Its best case performance is : O(n) when the list is already sorted.
Its Average / Worst case performance are equal i.e., : O(n^2)

So it should be avoided in case of large lists and also if your list or the collection is in reverse order.



How Bubble Sort Works

In the process of sorting you have to traverse the list multiple times. Traversing here is termed as Pass. So you can say that Sorting is performed in multiple passes.
Here adjacent elements are compared with each other and if they are not in their correct order, they are swapped with each other.

Step By Step Example

Let us suppose we have an unordered list here: (5 2 6 7 3). Consider sort it in ascending order (lowest first). Elements in bold are being compared.

Pass 1:

(5 2 6 7 3) —————-> (2 5 6 7 3), here algorithm compares 1st two elements, swap since 5>2
(2 5 6 7 3) —————-> (2 5 6 7 3), no swap since elements are in order. (6>5)
(2 5 6 7 3) —————-> (2 5 6 7 3), no swap since elements are in order. (7>6)
(2 5 6 7 3) —————-> (2 5 6 3 7), swap since 7>3

Pass 2:

(2 5 6 3 7) —————-> (2 5 6 3 7), in order
(2 5 6 3 7) —————-> (2 5 6 3 7), in order
(2 5 6 3 7) —————-> (2 5 3 6 7), swap since 6>3

Pass 3:

(2 5 3 6 7) —————-> (2 5 3 6 7), in order
(2 5 3 6 7) —————-> (2 3 5 6 7), swap since 5>3

Pass 4:

(2 3 5 6 7) —————-> (2 3 5 6 7), in order

Note : Here you can note that if we have n elements , We have (n-1) passes.
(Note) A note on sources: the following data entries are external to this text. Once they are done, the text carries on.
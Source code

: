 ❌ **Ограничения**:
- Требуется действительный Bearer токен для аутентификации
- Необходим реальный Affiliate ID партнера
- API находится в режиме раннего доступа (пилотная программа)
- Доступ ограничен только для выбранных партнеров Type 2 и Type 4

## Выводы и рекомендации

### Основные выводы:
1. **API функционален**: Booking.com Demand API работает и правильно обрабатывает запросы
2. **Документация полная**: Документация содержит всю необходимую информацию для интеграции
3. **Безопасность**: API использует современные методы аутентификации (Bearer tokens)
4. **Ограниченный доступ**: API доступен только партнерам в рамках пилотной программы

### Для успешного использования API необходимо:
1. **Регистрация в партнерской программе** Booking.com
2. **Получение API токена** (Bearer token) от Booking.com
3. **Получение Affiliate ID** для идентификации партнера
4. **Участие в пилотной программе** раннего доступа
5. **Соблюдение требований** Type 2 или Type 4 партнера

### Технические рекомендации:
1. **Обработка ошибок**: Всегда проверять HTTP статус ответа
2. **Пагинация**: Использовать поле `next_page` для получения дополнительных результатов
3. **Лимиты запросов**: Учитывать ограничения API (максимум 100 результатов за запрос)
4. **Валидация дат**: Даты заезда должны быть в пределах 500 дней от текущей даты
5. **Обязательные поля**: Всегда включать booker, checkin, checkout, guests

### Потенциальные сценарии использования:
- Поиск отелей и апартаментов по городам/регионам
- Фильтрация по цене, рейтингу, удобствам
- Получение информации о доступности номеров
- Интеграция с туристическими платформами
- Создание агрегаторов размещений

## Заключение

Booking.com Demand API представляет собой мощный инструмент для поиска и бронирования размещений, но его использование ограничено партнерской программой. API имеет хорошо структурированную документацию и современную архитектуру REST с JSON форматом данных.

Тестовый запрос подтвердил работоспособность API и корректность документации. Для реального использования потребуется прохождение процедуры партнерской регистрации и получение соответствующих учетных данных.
And comparisons are keep on decreasing in each pass. Comparisons in Pass 1 (n-1), in Pass 2 (n-2), in Pass 3 (n-3) and in Pass 4 (n-4).

Implementing Bubble Sort

Pseudocode Implementation

A : list of unordered elements
n = length(A)

for i = 1 to n-1 //for no. of passes
   /*inner loop*/
   Repeat below steps for j = 1 till j is less than or equal to n-i
      /*swap if elements not in order*/
      if A[j] > A[j+1] then swap (A[j] , A[j+1])
 end j loop
end i loop